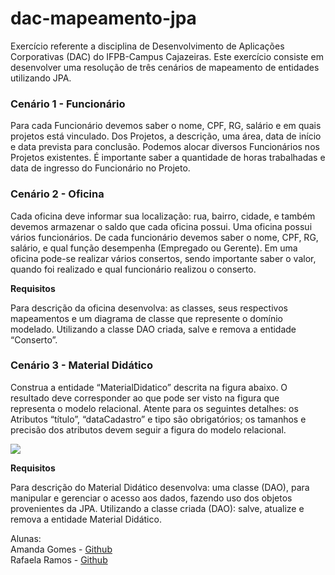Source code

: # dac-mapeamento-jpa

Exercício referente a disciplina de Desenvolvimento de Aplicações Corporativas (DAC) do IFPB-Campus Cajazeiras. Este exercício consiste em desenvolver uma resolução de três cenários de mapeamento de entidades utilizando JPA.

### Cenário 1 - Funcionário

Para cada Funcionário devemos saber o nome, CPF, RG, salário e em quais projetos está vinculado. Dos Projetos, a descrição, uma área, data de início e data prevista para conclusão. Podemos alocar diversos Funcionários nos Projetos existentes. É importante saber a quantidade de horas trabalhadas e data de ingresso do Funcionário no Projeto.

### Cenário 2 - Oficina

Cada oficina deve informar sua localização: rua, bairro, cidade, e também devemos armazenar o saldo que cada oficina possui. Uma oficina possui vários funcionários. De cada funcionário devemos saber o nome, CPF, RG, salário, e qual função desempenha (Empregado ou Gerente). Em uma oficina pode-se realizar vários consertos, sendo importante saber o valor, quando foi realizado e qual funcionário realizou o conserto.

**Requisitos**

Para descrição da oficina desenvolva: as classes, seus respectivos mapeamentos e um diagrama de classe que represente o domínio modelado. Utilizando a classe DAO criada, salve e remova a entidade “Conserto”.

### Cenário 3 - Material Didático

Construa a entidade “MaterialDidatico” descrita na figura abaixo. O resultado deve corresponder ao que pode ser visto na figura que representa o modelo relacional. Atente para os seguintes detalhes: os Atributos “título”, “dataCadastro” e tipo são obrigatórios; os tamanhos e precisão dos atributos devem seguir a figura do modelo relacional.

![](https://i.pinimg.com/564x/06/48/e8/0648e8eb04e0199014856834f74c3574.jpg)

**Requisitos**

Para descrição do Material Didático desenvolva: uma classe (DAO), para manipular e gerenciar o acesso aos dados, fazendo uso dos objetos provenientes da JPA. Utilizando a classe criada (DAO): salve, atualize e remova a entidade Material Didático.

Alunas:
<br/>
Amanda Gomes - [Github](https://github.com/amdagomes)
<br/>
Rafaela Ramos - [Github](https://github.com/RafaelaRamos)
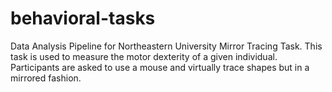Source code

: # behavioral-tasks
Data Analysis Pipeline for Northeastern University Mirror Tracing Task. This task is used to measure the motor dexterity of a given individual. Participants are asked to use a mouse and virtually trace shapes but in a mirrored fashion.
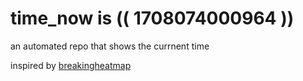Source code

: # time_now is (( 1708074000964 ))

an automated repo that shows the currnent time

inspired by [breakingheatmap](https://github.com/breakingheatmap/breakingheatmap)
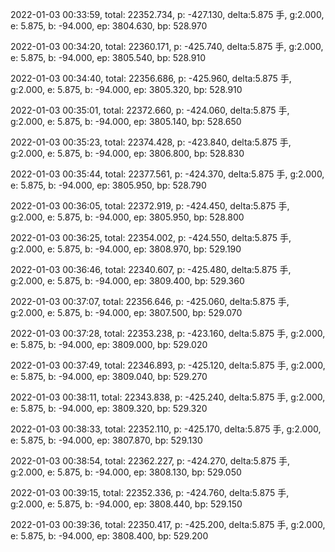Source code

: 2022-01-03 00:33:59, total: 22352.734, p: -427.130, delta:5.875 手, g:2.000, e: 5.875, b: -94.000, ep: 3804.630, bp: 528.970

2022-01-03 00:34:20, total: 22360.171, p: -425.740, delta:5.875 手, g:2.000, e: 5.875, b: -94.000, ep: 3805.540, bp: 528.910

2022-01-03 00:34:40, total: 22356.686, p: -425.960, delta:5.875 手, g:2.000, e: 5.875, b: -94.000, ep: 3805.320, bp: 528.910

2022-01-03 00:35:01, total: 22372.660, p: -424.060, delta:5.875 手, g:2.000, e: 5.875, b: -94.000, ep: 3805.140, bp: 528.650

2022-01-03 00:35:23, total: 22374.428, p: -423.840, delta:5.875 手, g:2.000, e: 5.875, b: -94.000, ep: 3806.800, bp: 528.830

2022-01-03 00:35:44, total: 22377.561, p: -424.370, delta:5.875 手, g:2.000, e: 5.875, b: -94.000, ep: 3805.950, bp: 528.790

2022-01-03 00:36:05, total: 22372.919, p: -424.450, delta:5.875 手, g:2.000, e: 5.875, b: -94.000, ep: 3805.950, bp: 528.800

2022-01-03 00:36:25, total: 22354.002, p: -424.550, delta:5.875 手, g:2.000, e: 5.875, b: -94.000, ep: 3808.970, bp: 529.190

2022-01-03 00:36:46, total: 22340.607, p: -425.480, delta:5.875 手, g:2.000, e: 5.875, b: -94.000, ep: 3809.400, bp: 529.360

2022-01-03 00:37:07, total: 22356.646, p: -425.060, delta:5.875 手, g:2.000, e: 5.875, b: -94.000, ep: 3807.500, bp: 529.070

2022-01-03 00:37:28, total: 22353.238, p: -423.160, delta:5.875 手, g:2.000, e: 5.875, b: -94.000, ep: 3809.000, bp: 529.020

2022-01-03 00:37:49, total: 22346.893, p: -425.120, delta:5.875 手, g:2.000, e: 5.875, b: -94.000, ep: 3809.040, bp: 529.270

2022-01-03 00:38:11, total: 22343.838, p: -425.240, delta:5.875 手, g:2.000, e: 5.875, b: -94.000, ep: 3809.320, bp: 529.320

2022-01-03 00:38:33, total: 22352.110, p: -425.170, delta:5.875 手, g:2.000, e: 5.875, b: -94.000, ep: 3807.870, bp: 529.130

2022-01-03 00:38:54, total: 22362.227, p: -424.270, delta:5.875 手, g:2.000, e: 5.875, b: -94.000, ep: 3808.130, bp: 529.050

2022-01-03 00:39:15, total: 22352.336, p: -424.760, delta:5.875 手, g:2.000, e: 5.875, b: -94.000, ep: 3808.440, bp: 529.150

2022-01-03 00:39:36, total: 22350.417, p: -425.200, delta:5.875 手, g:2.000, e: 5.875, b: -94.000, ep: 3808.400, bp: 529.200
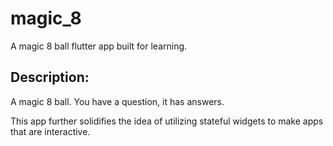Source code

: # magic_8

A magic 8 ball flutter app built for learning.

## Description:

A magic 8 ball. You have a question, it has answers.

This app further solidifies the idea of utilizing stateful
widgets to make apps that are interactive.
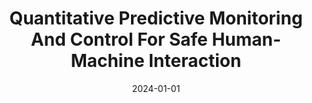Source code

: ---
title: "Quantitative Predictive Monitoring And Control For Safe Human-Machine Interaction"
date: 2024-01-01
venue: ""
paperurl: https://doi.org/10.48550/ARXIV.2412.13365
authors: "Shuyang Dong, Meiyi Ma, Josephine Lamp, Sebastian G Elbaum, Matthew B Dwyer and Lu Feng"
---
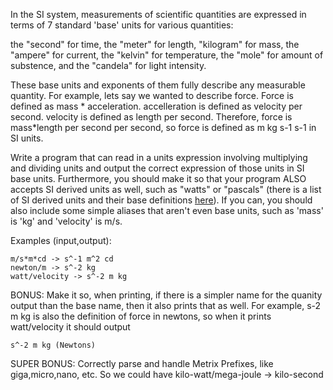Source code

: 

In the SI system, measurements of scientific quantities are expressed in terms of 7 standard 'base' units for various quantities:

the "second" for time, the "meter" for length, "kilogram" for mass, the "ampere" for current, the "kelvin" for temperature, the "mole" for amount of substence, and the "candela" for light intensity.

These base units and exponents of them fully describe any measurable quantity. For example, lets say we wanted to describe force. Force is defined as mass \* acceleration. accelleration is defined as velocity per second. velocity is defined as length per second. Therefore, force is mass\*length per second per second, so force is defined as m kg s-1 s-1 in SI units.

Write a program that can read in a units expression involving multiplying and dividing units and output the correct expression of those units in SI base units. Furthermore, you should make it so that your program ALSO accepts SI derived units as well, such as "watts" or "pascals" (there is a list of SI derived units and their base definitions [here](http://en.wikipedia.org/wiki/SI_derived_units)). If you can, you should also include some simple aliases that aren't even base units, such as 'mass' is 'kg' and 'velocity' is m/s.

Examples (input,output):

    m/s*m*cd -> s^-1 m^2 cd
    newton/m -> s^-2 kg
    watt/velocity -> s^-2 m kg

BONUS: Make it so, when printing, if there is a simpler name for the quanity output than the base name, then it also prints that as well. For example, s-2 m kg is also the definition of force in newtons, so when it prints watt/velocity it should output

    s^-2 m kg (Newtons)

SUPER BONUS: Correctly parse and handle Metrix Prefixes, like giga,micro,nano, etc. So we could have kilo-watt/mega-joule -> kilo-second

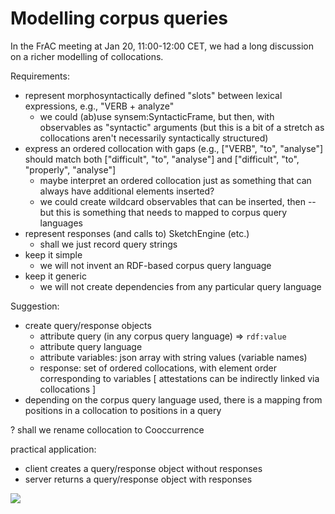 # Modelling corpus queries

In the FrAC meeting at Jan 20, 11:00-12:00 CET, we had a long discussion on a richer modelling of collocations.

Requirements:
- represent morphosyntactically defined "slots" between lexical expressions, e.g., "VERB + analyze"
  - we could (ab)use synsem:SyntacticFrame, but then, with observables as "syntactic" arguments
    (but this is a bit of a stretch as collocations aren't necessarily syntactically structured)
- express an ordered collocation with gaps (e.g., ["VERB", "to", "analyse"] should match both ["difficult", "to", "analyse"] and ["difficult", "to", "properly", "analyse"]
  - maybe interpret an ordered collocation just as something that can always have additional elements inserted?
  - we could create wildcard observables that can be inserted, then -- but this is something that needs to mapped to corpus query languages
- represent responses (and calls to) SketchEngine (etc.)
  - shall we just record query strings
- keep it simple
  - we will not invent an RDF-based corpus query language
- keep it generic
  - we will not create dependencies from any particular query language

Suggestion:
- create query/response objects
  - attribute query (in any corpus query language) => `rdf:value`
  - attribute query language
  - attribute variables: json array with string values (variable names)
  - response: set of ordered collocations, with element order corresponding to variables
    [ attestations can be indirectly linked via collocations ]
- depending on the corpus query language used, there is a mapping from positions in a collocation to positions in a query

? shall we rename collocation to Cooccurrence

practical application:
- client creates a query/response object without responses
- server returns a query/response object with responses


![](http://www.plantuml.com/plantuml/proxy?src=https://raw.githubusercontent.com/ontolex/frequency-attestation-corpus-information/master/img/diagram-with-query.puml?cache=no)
----------
— Work request —
Your task is to copy only the lines above starting at the one containing "Amanda Gomes - [Github](https://github.com/amdagomes)" and ending at the one containing "2022-01-03 00:35:01, total: 22372.660, p: -424.060, delta:5.875". Copy them exactly, both ends included, and omit the pictures.

— Exercise response —
Amanda Gomes - [Github](https://github.com/amdagomes)
<br/>
Rafaela Ramos - [Github](https://github.com/RafaelaRamos)
Source code

: # behavioral-tasks
Data Analysis Pipeline for Northeastern University Mirror Tracing Task. This task is used to measure the motor dexterity of a given individual. Participants are asked to use a mouse and virtually trace shapes but in a mirrored fashion.
Source code

: # time_now is (( 1708074000964 ))

an automated repo that shows the currnent time

inspired by [breakingheatmap](https://github.com/breakingheatmap/breakingheatmap)
Source code

: 2022-01-03 00:33:59, total: 22352.734, p: -427.130, delta:5.875 手, g:2.000, e: 5.875, b: -94.000, ep: 3804.630, bp: 528.970

2022-01-03 00:34:20, total: 22360.171, p: -425.740, delta:5.875 手, g:2.000, e: 5.875, b: -94.000, ep: 3805.540, bp: 528.910

2022-01-03 00:34:40, total: 22356.686, p: -425.960, delta:5.875 手, g:2.000, e: 5.875, b: -94.000, ep: 3805.320, bp: 528.910

2022-01-03 00:35:01, total: 22372.660, p: -424.060, delta:5.875 手, g:2.000, e: 5.875, b: -94.000, ep: 3805.140, bp: 528.650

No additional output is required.